C’est une discipline différente de celle qu’on associe d’habitude au développement produit. Ce n’est pas « qu’est-ce qu’on peut ajouter ? » mais « qu’est-ce qu’on refuse d’ajouter, même quand ça semble justifié ? ». La contrainte la plus importante d’un produit n’est pas celle qu’on écrit dans la spec — c’est celle qu’on doit continuer à refuser de trahir, fonctionnalité après fonctionnalité, réunion après réunion, y compris quand l’idée du moment semble particulièrement raisonnable.
L’application Hindigo applique cette règle sans exception : jamais plus d’un geste visible, jamais une vue d’ensemble imposée. Le pouvoir du plus petit pas ne fonctionne que si rien ne vient le noyer dans une liste plus large — c’est précisément ce que cette règle protège.
Questions fréquentes
Pourquoi Hindigo n'affiche-t-il jamais une liste de tâches, même en option ?
Parce que voir l'ensemble de ce qu'il reste à faire aggrave le blocage plutôt que de le résoudre, pour les personnes que Hindigo cible. Une vue d'ensemble — même bien intentionnée, même optionnelle — réintroduit exactement la charge cognitive que l'app essaie de retirer : par laquelle commencer, combien il en reste, ce qui est en retard.
Une fonctionnalité comme une barre de progression n'est-elle pas juste utile ?
Une barre de progression, un aperçu de ce qui vient ensuite, un compteur restant : chacun semble anodin pris isolément, et c'est justement ce qui les rend dangereux. Ils réintroduisent la vue d'ensemble par la petite porte. Le critère appliqué chez Hindigo n'est pas « est-ce utile ? » — presque tout peut être justifié comme utile — mais « est-ce que ça permet de voir plus d'une chose à la fois ? ».
Comment une équipe produit évite-t-elle de trahir une contrainte de design avec le temps ?
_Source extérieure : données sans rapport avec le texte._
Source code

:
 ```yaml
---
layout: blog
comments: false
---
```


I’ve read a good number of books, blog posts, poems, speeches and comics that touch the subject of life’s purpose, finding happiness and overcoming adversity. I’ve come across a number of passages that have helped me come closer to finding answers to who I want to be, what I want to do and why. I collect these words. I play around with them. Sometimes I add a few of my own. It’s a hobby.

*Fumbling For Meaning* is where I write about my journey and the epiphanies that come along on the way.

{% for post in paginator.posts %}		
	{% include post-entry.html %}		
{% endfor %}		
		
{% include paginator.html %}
En écrivant explicitement les anti-règles (jamais de liste, jamais de streak, jamais de compteur de retard) plutôt qu'en se fiant à l'intention initiale, qui s'érode sous la pression d'un sprint chargé. Chaque nouvelle fonctionnalité est testée contre cette liste explicite d'interdits avant d'être considérée, pas après.
Pourquoi voir toutes ses tâches d'un coup aggrave le blocage plutôt que d'aider à s'organiser ?
Parce que la mémoire de travail ne traite bien qu'un petit nombre d'éléments à la fois. Face à dix tâches visibles simultanément, le cerveau ne les traite pas une par une : il doit d'abord les comparer, les prioriser, décider laquelle mérite d'être commencée en premier. Cette décision préalable consomme une énergie qui, pour quelqu'un déjà bloqué, n'est simplement pas disponible — elle aggrave le blocage au lieu de le résoudre.
Une todo-list classique ne suffit-elle vraiment jamais pour ce type de blocage ?
Une todo-list résout un problème de mémoire (ne rien oublier) et d'organisation (savoir ce qui reste). Elle ne résout pas un problème d'initiation : savoir quoi faire et réussir à commencer sont deux mécanismes différents. Pour quelqu'un dont le blocage se situe à l'initiation, une liste bien tenue peut même l'aggraver, en rendant visible l'ampleur de ce qui reste à faire.
Est-ce que ce principe s'applique à toutes les fonctionnalités de l'app, même les plus petites ?
Oui, sans exception déclarée à l'avance. Chaque fonctionnalité candidate — aussi petite ou anodine paraisse-t-elle — est testée contre la même question : est-ce que ça permet de voir plus d'une chose à la fois ? Une exception, même minime, ouvre la porte à la suivante ; c'est précisément ce mécanisme d'érosion progressive que la règle est censée empêcher.